Ericsson and Qualcomm demonstrate MulteFire for LTE in unlicensed spectrum

MulteFire is an LTE-based technology that operates solely in unlicensed spectrum, combining the performance benefits of LTE with the deployment simplicity of Wi-Fi, but without the need for an anchor channel in licensed spectrum

Ericsson and Qualcomm demonstrate MulteFire for LTE in unlicensed spectrum

Ericsson and Qualcomm Technologies demonstrated MulteFire - an emerging, LTE-based technology solely for unlicensed spectrum - at Mobile World Congress 2016 in Barcelona, Spain.

The live demonstration - using the commercial Ericsson Radio Dot System running in the 3.5 GHz band and Qualcomm Technologies' pre-commercial devices in combination with the Ericsson Virtual Evolved Packet Core - showcases benefits and key use cases for operators, building owners and systems integrators seeking to collaboratively address coverage issues. MulteFire combines the performance benefits of LTE with the deployment simplicity of Wi-Fi.

Existing LTE in unlicensed spectrum solutions such as LTE-U and License Assisted Access (LAA) require an anchor channel in licensed spectrum. Since MulteFire does not require this anchor, it can function as a neutral host, serving multiple entities' indoor small cell deployments or providing dedicated broadband services to enterprises.

Ericsson said its scalable Virtual Evolved Packet Core solution enables multiple business models for neutral host operations.
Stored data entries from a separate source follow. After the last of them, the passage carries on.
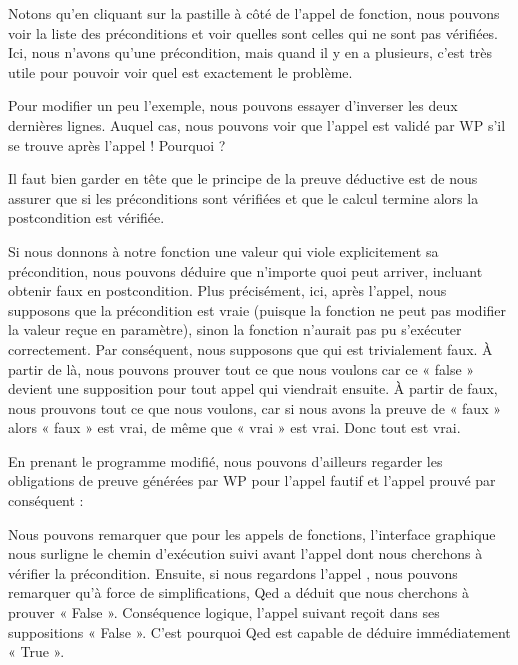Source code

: 
Notons qu'en cliquant sur la pastille à côté de l'appel de fonction, nous
pouvons voir la liste des préconditions et voir quelles sont celles qui ne sont
pas vérifiées. Ici, nous n'avons qu'une précondition, mais quand il y en a
plusieurs, c'est très utile pour pouvoir voir quel est exactement le problème.




Pour modifier un peu l'exemple, nous pouvons essayer d'inverser les deux 
dernières lignes. Auquel cas, nous pouvons voir que l'appel 
est validé par WP s'il se trouve après l'appel  ! 
Pourquoi ?



Il faut bien garder en tête que le principe de la preuve déductive est de nous
assurer que si les préconditions sont vérifiées et que le calcul termine alors
la postcondition est vérifiée.


Si nous donnons à notre fonction une valeur qui viole explicitement sa
précondition, nous pouvons déduire que n'importe quoi peut arriver, incluant
obtenir faux en postcondition. Plus précisément, ici, après l'appel, nous
supposons que la précondition est vraie (puisque la fonction ne peut pas
modifier la valeur reçue en paramètre), sinon la fonction n'aurait pas pu
s'exécuter correctement. Par conséquent, nous supposons que
 qui est trivialement faux. À partir de là,
nous pouvons  prouver tout ce que nous voulons car ce « false » devient une supposition pour
tout appel qui viendrait ensuite. À partir de faux, nous prouvons tout ce que 
nous voulons, car si nous avons la preuve de « faux » alors « faux » est vrai, de 
même que « vrai » est vrai. Donc tout est vrai.



En prenant le programme modifié, nous pouvons d'ailleurs regarder les obligations
de preuve générées par WP pour l'appel fautif et l'appel prouvé par conséquent :







Nous pouvons remarquer que pour les appels de fonctions, l'interface graphique
nous surligne le chemin d'exécution suivi avant l'appel dont nous cherchons à 
vérifier la précondition. Ensuite, si nous regardons l'appel ,
nous pouvons remarquer qu'à force de simplifications, Qed a déduit que nous 
cherchons à prouver « False ». Conséquence logique, l'appel suivant  
reçoit dans ses suppositions « False ». C'est pourquoi Qed est capable de déduire
immédiatement « True ».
In addition, the MulteFire solution can be integrated with an operator's existing core network, supporting full mobility between MulteFire and traditional 3GPP radio access networks (2G, 3G and 4G).

The end result is enhanced coverage, increased capacity, full mobility for better user experiences and inherent LTE security in local area deployments, according to Ericsson.

The use cases for emerging, unlicensed spectrum technologies enable new business models within the traditional framework of network providers, operators and customers. In the case of indoor coverage, for example, we spend 90% of our lives inside and yet only 40% of subscribers say they are satisfied with their indoor connectivity experience. (Ericsson ConsumerLab report, July 2015) 

Addressing this need is a challenge because network operators have no practical means of proactively identifying buildings in need of improved indoor connectivity on a large scale. Similarly, operators may have limited access to building owners and IT departments.

The partnerships and deployments enabled by MulteFire deployment will close this gap to ensure operators - in conjunction with building owners, systems integrators and enterprises - can build indoor coverage on a massive scale, Ericsson argues.

Ericsson's managed services offering, Small Cell as a Service, can further support operators, enterprises and neutral hosts in their planning, deployment and ongoing operation of these indoor systems.

The company said it believes innovative business models, achieved through strategic partnerships and unlicensed spectrum technologies, will drive the industry forward and help realize the full potential of global networks.